▶ [What you should do] State the number of lines in these records that include the string "devotee", and say nothing more.

▶ [Supplied records]

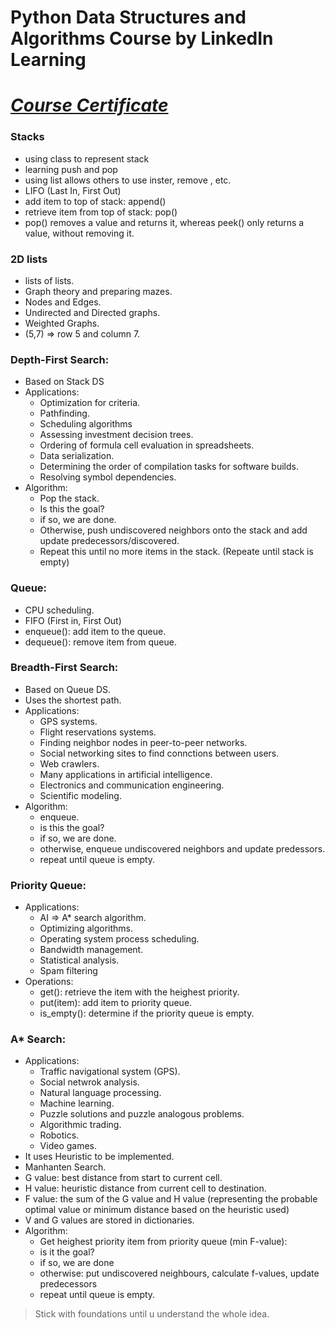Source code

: # Python Data Structures and Algorithms Course by LinkedIn Learning
# [*Course Certificate*](https://www.linkedin.com/learning/certificates/26937a628b563d97f821129fa40f7e623ea1622b70540326bdf81589cb2a3faf)

### Stacks
- using class to represent stack 
- learning push and pop
- using list allows others to use inster, remove , etc.
- LIFO (Last In, First Out)
- add item to top of stack: append()
- retrieve item from top of stack: pop()
- pop() removes a value and returns it, whereas peek() only returns a value, without removing it. 

### 2D lists 
- lists of lists. 
- Graph theory and preparing mazes. 
- Nodes and Edges. 
- Undirected and Directed graphs.
- Weighted Graphs. 
- (5,7) => row 5 and column 7.

### Depth-First Search:
- Based on Stack DS
- Applications:
    - Optimization for criteria.
    - Pathfinding.
    - Scheduling algorithms
    - Assessing investment decision trees.
    - Ordering of formula cell evaluation in spreadsheets.
    - Data serialization.
    - Determining the order of compilation tasks for software builds.
    - Resolving symbol dependencies. 
- Algorithm:
    - Pop the stack.
    - Is this the goal?
    - if so, we are done.
    - Otherwise, push undiscovered neighbors onto the stack and add update predecessors/discovered.
    - Repeat this until no more items in the stack. (Repeate until stack is empty)
### Queue:
- CPU scheduling.
- FIFO (First in, First Out)
- enqueue(): add item to the queue.
- dequeue(): remove item from queue. 

### Breadth-First Search:
- Based on Queue DS.
- Uses the shortest path.
- Applications:
    - GPS systems.
    - Flight reservations systems.
    - Finding neighbor nodes in peer-to-peer networks.
    - Social networking sites to find connctions between users.
    - Web crawlers.
    - Many applications in artificial intelligence.
    - Electronics and communication engineering.
    - Scientific modeling. 
- Algorithm: 
    - enqueue.
    - is this the goal?
    - if so, we are done.
    - otherwise, enqueue undiscovered neighbors and update predessors.
    - repeat until queue is empty. 

### Priority Queue:
- Applications: 
    - AI => A* search algorithm.
    - Optimizing algorithms.
    - Operating system process scheduling.
    - Bandwidth management.
    - Statistical analysis.
    - Spam filtering
- Operations:
    - get(): retrieve the item with the heighest priority.
    - put(item): add item to priority queue.
    - is_empty(): determine if the priority queue is empty.

### A* Search:
- Applications:
    - Traffic navigational system (GPS).
    - Social netwrok analysis.
    - Natural language processing.
    - Machine learning.
    - Puzzle solutions and puzzle analogous problems.
    - Algorithmic trading.
    - Robotics.
    - Video games.
- It uses Heuristic to be implemented.
- Manhanten Search.
- G value: best distance from start to current cell.
- H value: heuristic distance from current cell to destination.
- F value: the sum of the G value and H value (representing the probable optimal value or minimum distance based on the heuristic used)
- V and G values are stored in dictionaries. 
- Algorithm:
    - Get heighest priority item from priority queue (min F-value):
    - is it the goal?
    - if so, we are done
    - otherwise: put undiscovered neighbours, calculate f-values, update predecessors
    - repeat until queue is empty. 

> Stick with foundations until u understand the whole idea. 
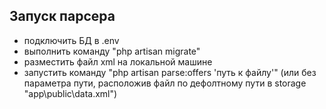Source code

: ## Запуск парсера

- подключить БД в .env
- выполнить команду "php artisan migrate"
- разместить файл xml на локальной машине
- запустить команду "php artisan parse:offers 'путь к файлу'" (или без параметра пути, расположив файл по дефолтному пути в storage "app\public\data.xml")

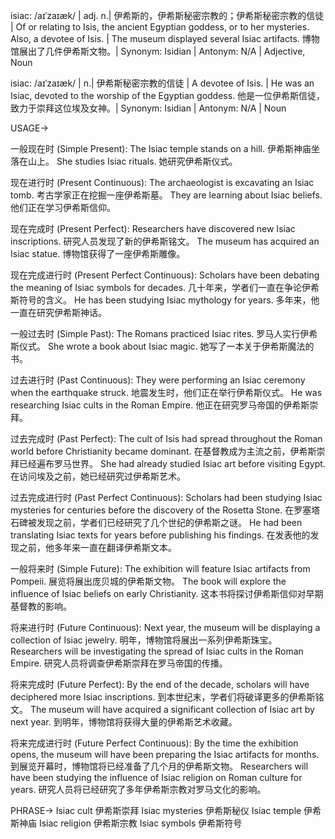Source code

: isiac: /aɪˈzaɪæk/ | adj. n.| 伊希斯的，伊希斯秘密宗教的；伊希斯秘密宗教的信徒 | Of or relating to Isis, the ancient Egyptian goddess, or to her mysteries. Also, a devotee of Isis. |  The museum displayed several Isiac artifacts.  博物馆展出了几件伊希斯文物。| Synonym:  Isidian | Antonym: N/A | Adjective, Noun

isiac: /aɪˈzaɪæk/ | n.| 伊希斯秘密宗教的信徒 | A devotee of Isis. | He was an Isiac, devoted to the worship of the Egyptian goddess. 他是一位伊希斯信徒，致力于崇拜这位埃及女神。| Synonym:  Isidian | Antonym: N/A | Noun



USAGE->

一般现在时 (Simple Present):
The Isiac temple stands on a hill. 伊希斯神庙坐落在山上。
She studies Isiac rituals. 她研究伊希斯仪式。

现在进行时 (Present Continuous):
The archaeologist is excavating an Isiac tomb. 考古学家正在挖掘一座伊希斯墓。
They are learning about Isiac beliefs. 他们正在学习伊希斯信仰。

现在完成时 (Present Perfect):
Researchers have discovered new Isiac inscriptions. 研究人员发现了新的伊希斯铭文。
The museum has acquired an Isiac statue. 博物馆获得了一座伊希斯雕像。

现在完成进行时 (Present Perfect Continuous):
Scholars have been debating the meaning of Isiac symbols for decades.  几十年来，学者们一直在争论伊希斯符号的含义。
He has been studying Isiac mythology for years. 多年来，他一直在研究伊希斯神话。

一般过去时 (Simple Past):
The Romans practiced Isiac rites. 罗马人实行伊希斯仪式。
She wrote a book about Isiac magic. 她写了一本关于伊希斯魔法的书。


过去进行时 (Past Continuous):
They were performing an Isiac ceremony when the earthquake struck. 地震发生时，他们正在举行伊希斯仪式。
He was researching Isiac cults in the Roman Empire. 他正在研究罗马帝国的伊希斯崇拜。

过去完成时 (Past Perfect):
The cult of Isis had spread throughout the Roman world before Christianity became dominant. 在基督教成为主流之前，伊希斯崇拜已经遍布罗马世界。
She had already studied Isiac art before visiting Egypt. 在访问埃及之前，她已经研究过伊希斯艺术。

过去完成进行时 (Past Perfect Continuous):
Scholars had been studying Isiac mysteries for centuries before the discovery of the Rosetta Stone. 在罗塞塔石碑被发现之前，学者们已经研究了几个世纪的伊希斯之谜。
He had been translating Isiac texts for years before publishing his findings. 在发表他的发现之前，他多年来一直在翻译伊希斯文本。

一般将来时 (Simple Future):
The exhibition will feature Isiac artifacts from Pompeii. 展览将展出庞贝城的伊希斯文物。
The book will explore the influence of Isiac beliefs on early Christianity. 这本书将探讨伊希斯信仰对早期基督教的影响。


将来进行时 (Future Continuous):
Next year, the museum will be displaying a collection of Isiac jewelry. 明年，博物馆将展出一系列伊希斯珠宝。
Researchers will be investigating the spread of Isiac cults in the Roman Empire. 研究人员将调查伊希斯崇拜在罗马帝国的传播。


将来完成时 (Future Perfect):
By the end of the decade, scholars will have deciphered more Isiac inscriptions. 到本世纪末，学者们将破译更多的伊希斯铭文。
The museum will have acquired a significant collection of Isiac art by next year. 到明年，博物馆将获得大量的伊希斯艺术收藏。


将来完成进行时 (Future Perfect Continuous):
By the time the exhibition opens, the museum will have been preparing the Isiac artifacts for months. 到展览开幕时，博物馆将已经准备了几个月的伊希斯文物。
Researchers will have been studying the influence of Isiac religion on Roman culture for years.  研究人员将已经研究了多年伊希斯宗教对罗马文化的影响。



PHRASE->
Isiac cult  伊希斯崇拜
Isiac mysteries 伊希斯秘仪
Isiac temple 伊希斯神庙
Isiac religion 伊希斯宗教
Isiac symbols 伊希斯符号
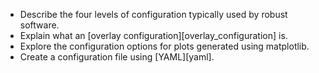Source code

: -   Describe the four levels of configuration typically used by robust software.
-   Explain what an [overlay configuration][overlay_configuration] is.
-   Explore the configuration options for plots generated using matplotlib.
-   Create a configuration file using [YAML][yaml].
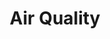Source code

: ---
title: Air Quality
tag: [guide, ios, air, overview]
layout: guide-overview
description: Air quality index (AQI) for 3000+ cities and 1700+ monitoring stations in China, including AQI real-time data and AQI forecast for the next 5 days.
permalink: /en/docs/ios-sdk/air/
ref: 0-sdk-ios-air
---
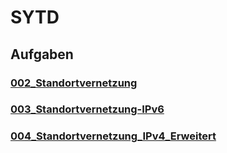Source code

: # SYTD

## Aufgaben

### [002_Standortvernetzung](002_Standortvernetzung/index.html)

### [003_Standortvernetzung-IPv6](003_Standortvernetzung-IPv6/index.html)

### [004_Standortvernetzung_IPv4_Erweitert](004_Standortvernetzung_IPv4_Erweitert/index.html)

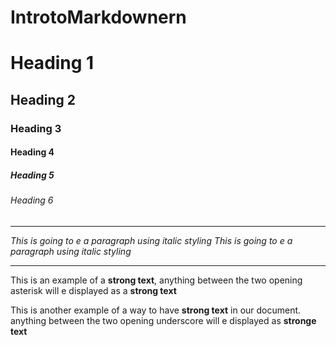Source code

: # IntrotoMarkdownern

<!---Header--->
# Heading 1
## Heading 2
### Heading 3
#### Heading 4
##### Heading 5
###### Heading 6

---

<!---Italic---->

_This is going to e a paragraph using italic styling_
*This is going to e a paragraph using italic styling*

---

<!----Strong--->

This is an example of a **strong text**, anything between the two opening asterisk will e displayed as a **strong text**

This is another example of a way to have  __strong text__ in our document. anything between the two opening underscore will e displayed as __stronge text__
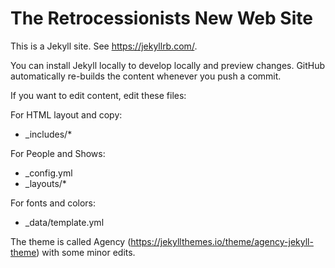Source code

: # The Retrocessionists New Web Site

This is a Jekyll site. See https://jekyllrb.com/.

You can install Jekyll locally to develop locally and preview changes. GitHub automatically re-builds the content whenever you push a commit.

If you want to edit content, edit these files:

For HTML layout and copy:

+ \_includes/*

For People and Shows:

+ \_config.yml
+ \_layouts/*

For fonts and colors:

+ \_data/template.yml

The theme is called Agency (https://jekyllthemes.io/theme/agency-jekyll-theme) with some minor edits.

▶ [Answer to this exercise] 2